§ Problem description
Reply solely with the number of lines, in the records underneath, that include the word "reduced".
Segment Start: Extracted material
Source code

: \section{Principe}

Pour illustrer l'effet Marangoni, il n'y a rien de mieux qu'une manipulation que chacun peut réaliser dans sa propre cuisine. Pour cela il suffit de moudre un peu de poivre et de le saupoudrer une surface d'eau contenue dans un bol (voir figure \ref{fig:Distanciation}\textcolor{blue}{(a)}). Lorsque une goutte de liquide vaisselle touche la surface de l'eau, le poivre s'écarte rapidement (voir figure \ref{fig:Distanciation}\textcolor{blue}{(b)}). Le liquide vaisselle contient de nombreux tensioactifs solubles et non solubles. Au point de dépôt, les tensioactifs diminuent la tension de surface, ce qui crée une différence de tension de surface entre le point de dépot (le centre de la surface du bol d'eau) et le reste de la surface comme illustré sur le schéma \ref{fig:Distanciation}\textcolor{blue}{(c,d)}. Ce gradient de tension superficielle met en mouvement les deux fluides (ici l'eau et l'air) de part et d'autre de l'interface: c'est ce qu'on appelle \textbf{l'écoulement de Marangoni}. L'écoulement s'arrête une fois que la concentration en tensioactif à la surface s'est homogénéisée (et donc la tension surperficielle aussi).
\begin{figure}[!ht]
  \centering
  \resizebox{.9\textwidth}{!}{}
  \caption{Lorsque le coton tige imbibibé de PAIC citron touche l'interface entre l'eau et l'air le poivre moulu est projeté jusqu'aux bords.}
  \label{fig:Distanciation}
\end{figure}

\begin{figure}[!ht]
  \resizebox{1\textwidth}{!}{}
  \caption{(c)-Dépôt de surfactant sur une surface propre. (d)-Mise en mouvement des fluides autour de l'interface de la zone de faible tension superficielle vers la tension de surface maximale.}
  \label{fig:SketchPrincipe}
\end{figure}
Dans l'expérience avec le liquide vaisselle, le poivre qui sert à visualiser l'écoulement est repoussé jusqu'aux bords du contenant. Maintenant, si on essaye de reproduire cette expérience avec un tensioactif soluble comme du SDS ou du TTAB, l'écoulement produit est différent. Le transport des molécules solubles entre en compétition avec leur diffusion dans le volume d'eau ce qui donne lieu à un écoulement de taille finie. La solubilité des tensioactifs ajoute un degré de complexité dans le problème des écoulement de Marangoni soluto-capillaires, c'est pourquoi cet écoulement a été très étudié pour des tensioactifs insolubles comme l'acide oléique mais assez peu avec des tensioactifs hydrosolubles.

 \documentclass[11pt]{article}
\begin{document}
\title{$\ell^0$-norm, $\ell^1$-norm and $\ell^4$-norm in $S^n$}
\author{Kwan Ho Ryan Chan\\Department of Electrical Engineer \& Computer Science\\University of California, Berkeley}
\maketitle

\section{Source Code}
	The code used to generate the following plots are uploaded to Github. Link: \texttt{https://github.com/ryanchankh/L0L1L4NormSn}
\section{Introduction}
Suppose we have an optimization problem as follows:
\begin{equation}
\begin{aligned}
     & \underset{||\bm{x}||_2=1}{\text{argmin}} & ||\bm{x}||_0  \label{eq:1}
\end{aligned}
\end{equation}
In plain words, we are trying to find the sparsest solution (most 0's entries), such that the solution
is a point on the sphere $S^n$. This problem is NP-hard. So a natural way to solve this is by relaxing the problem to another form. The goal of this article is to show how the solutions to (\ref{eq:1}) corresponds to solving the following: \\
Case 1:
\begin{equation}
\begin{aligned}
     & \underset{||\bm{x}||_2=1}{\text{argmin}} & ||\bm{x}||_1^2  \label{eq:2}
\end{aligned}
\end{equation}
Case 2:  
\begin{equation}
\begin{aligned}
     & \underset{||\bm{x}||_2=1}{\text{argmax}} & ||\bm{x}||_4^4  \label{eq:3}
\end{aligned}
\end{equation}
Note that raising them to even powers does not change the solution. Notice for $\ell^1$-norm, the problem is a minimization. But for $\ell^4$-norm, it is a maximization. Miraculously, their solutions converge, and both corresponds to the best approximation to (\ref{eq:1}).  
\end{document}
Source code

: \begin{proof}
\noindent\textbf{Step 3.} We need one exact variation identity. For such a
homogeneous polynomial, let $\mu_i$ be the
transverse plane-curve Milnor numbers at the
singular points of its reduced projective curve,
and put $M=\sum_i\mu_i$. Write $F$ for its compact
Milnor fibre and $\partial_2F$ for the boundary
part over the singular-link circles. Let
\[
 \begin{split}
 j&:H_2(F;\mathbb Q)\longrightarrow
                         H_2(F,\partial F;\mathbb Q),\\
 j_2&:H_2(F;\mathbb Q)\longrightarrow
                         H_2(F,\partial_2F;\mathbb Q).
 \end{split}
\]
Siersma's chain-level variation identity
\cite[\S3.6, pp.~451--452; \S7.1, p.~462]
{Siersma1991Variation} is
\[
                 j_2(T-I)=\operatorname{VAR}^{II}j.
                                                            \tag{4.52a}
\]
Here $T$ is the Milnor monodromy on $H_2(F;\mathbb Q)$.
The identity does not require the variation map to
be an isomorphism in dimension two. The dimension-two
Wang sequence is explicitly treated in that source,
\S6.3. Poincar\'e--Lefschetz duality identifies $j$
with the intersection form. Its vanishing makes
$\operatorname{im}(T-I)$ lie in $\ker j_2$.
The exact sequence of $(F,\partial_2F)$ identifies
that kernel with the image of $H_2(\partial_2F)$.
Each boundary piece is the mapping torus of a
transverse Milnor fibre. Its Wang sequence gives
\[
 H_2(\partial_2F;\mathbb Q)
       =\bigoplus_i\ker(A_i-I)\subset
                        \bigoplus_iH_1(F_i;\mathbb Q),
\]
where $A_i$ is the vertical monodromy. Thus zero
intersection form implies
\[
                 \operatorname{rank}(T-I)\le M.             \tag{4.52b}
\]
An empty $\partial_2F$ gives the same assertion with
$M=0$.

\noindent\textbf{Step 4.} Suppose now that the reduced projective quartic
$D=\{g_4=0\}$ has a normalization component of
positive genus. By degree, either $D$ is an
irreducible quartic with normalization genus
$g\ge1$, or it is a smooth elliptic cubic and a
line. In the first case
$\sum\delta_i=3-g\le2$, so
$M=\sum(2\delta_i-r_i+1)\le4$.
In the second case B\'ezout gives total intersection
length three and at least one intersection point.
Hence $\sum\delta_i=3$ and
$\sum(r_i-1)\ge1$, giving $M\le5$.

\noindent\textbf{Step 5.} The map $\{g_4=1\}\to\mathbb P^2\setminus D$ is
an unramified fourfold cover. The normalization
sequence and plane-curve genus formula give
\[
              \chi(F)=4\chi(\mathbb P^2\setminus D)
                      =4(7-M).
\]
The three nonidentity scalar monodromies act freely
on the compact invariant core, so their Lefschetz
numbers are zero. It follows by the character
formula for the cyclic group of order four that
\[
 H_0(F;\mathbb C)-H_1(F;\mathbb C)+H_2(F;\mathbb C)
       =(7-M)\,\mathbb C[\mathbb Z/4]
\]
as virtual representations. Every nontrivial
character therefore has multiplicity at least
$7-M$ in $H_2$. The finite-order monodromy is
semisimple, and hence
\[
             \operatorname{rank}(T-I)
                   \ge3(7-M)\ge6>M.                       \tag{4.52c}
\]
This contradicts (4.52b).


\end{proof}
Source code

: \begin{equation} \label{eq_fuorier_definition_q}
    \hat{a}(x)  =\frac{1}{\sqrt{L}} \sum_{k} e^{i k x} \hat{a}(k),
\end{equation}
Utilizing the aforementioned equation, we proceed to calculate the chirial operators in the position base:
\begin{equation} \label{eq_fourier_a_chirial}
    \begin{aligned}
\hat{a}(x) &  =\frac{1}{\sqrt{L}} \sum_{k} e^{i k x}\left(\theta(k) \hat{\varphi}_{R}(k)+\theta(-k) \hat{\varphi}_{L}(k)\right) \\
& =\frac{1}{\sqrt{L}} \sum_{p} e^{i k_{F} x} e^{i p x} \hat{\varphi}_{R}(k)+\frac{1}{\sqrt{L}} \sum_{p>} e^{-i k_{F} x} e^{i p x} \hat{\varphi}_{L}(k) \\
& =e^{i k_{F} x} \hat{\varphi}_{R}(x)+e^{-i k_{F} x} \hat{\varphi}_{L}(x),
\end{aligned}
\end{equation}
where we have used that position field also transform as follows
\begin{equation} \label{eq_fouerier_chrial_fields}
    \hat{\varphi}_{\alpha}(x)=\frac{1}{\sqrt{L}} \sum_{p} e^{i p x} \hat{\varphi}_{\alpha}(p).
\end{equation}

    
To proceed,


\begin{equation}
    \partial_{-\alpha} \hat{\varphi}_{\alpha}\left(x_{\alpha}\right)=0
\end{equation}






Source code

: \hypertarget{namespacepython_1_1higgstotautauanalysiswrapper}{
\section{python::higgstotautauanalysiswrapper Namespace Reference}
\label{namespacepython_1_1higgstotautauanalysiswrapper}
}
Segment End: Extracted material
§ Answer below
2